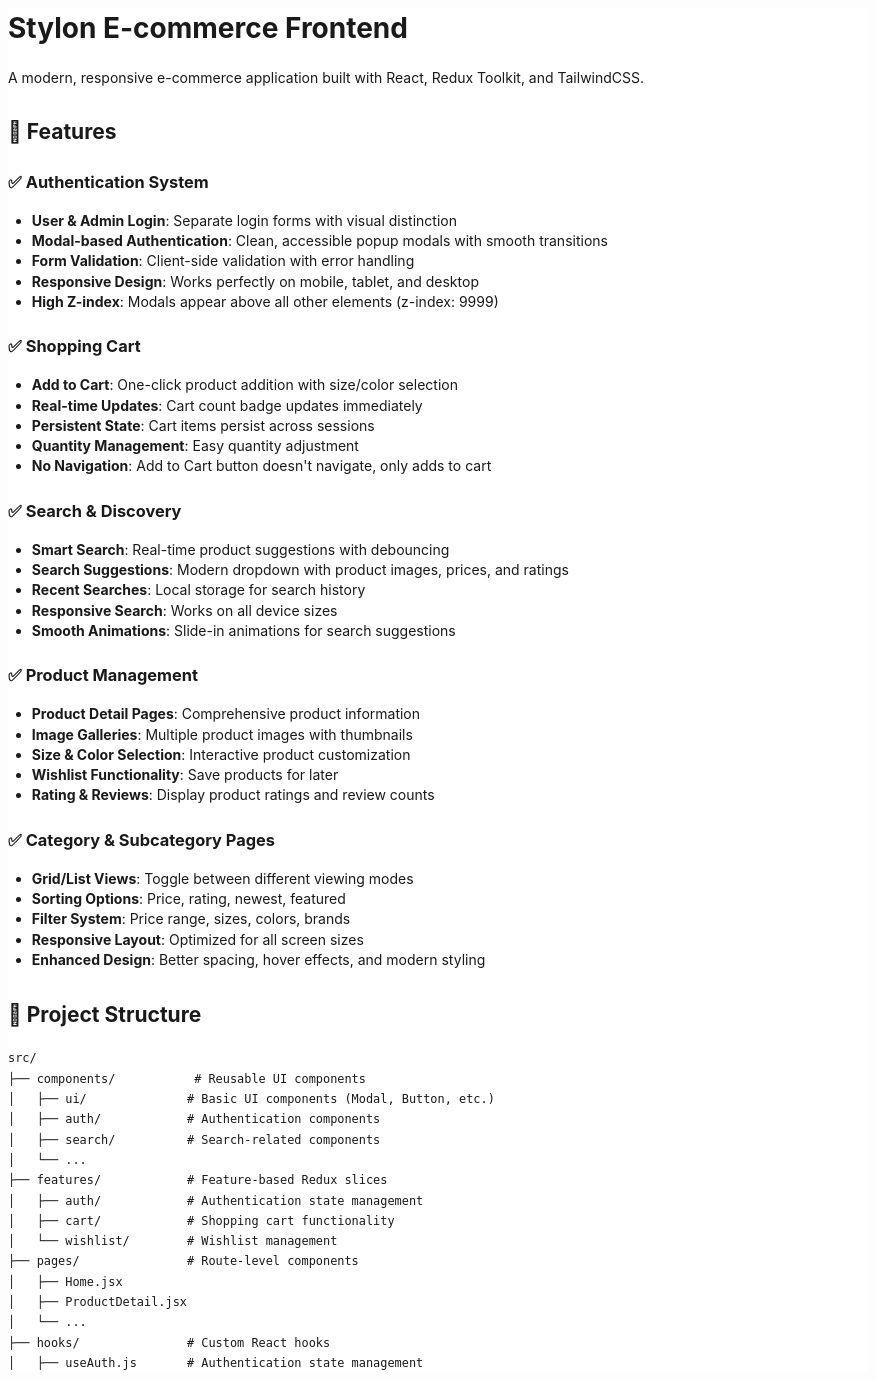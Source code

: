 # Stylon E-commerce Frontend

A modern, responsive e-commerce application built with React, Redux Toolkit, and TailwindCSS.

## 🚀 Features

### ✅ Authentication System
- **User & Admin Login**: Separate login forms with visual distinction
- **Modal-based Authentication**: Clean, accessible popup modals with smooth transitions
- **Form Validation**: Client-side validation with error handling
- **Responsive Design**: Works perfectly on mobile, tablet, and desktop
- **High Z-index**: Modals appear above all other elements (z-index: 9999)

### ✅ Shopping Cart
- **Add to Cart**: One-click product addition with size/color selection
- **Real-time Updates**: Cart count badge updates immediately
- **Persistent State**: Cart items persist across sessions
- **Quantity Management**: Easy quantity adjustment
- **No Navigation**: Add to Cart button doesn't navigate, only adds to cart

### ✅ Search & Discovery
- **Smart Search**: Real-time product suggestions with debouncing
- **Search Suggestions**: Modern dropdown with product images, prices, and ratings
- **Recent Searches**: Local storage for search history
- **Responsive Search**: Works on all device sizes
- **Smooth Animations**: Slide-in animations for search suggestions

### ✅ Product Management
- **Product Detail Pages**: Comprehensive product information
- **Image Galleries**: Multiple product images with thumbnails
- **Size & Color Selection**: Interactive product customization
- **Wishlist Functionality**: Save products for later
- **Rating & Reviews**: Display product ratings and review counts

### ✅ Category & Subcategory Pages
- **Grid/List Views**: Toggle between different viewing modes
- **Sorting Options**: Price, rating, newest, featured
- **Filter System**: Price range, sizes, colors, brands
- **Responsive Layout**: Optimized for all screen sizes
- **Enhanced Design**: Better spacing, hover effects, and modern styling

## 📁 Project Structure

```
src/
├── components/           # Reusable UI components
│   ├── ui/              # Basic UI components (Modal, Button, etc.)
│   ├── auth/            # Authentication components
│   ├── search/          # Search-related components
│   └── ...
├── features/            # Feature-based Redux slices
│   ├── auth/            # Authentication state management
│   ├── cart/            # Shopping cart functionality
│   └── wishlist/        # Wishlist management
├── pages/               # Route-level components
│   ├── Home.jsx
│   ├── ProductDetail.jsx
│   └── ...
├── hooks/               # Custom React hooks
│   ├── useAuth.js       # Authentication state management
```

- **Your assignment**:
Scan the material above for the word "Redux", and copy every line in which it is found.

- **Reply**:
A modern, responsive e-commerce application built with React, Redux Toolkit, and TailwindCSS.
├── features/            # Feature-based Redux slices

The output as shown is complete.